Collected data:
* * *
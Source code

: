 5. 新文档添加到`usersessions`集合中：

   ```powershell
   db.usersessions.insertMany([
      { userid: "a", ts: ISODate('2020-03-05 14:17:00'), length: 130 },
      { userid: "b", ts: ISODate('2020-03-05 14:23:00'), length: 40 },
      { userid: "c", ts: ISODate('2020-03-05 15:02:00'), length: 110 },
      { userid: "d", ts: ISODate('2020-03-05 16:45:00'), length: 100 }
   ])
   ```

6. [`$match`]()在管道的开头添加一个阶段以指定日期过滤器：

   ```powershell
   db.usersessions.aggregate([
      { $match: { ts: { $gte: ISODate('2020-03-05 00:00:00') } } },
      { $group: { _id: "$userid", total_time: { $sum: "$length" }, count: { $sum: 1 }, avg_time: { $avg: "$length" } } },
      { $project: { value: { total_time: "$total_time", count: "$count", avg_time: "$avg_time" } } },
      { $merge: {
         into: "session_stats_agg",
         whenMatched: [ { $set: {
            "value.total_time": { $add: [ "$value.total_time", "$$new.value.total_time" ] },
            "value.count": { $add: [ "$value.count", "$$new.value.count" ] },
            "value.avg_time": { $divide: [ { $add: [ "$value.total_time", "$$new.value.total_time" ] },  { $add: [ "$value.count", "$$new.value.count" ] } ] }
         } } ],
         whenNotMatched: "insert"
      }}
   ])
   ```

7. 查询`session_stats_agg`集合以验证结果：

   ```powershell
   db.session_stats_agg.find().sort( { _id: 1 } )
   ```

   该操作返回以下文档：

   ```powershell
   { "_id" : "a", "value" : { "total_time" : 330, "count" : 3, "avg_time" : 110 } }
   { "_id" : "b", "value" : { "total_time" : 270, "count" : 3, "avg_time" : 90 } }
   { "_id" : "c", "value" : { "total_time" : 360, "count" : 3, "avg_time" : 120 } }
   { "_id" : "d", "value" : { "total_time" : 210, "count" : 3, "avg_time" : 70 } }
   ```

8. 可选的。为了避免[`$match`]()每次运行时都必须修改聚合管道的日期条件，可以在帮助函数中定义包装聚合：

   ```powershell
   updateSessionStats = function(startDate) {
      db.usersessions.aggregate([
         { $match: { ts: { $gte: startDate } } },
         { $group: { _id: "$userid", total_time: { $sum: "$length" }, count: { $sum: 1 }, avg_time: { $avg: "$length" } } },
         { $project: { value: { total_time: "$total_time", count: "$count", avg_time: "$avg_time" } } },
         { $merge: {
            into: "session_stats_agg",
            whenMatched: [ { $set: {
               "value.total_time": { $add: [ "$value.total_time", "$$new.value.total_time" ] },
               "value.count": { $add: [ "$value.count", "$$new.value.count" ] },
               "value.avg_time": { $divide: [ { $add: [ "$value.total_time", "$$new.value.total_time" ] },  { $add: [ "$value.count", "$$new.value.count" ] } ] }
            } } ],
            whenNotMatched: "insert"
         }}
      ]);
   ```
* * *
Search the data for "usersessions". Copy every matching line.

Answer space:
: 5. 新文档添加到`usersessions`集合中：
   db.usersessions.insertMany([
   db.usersessions.aggregate([
      db.usersessions.aggregate([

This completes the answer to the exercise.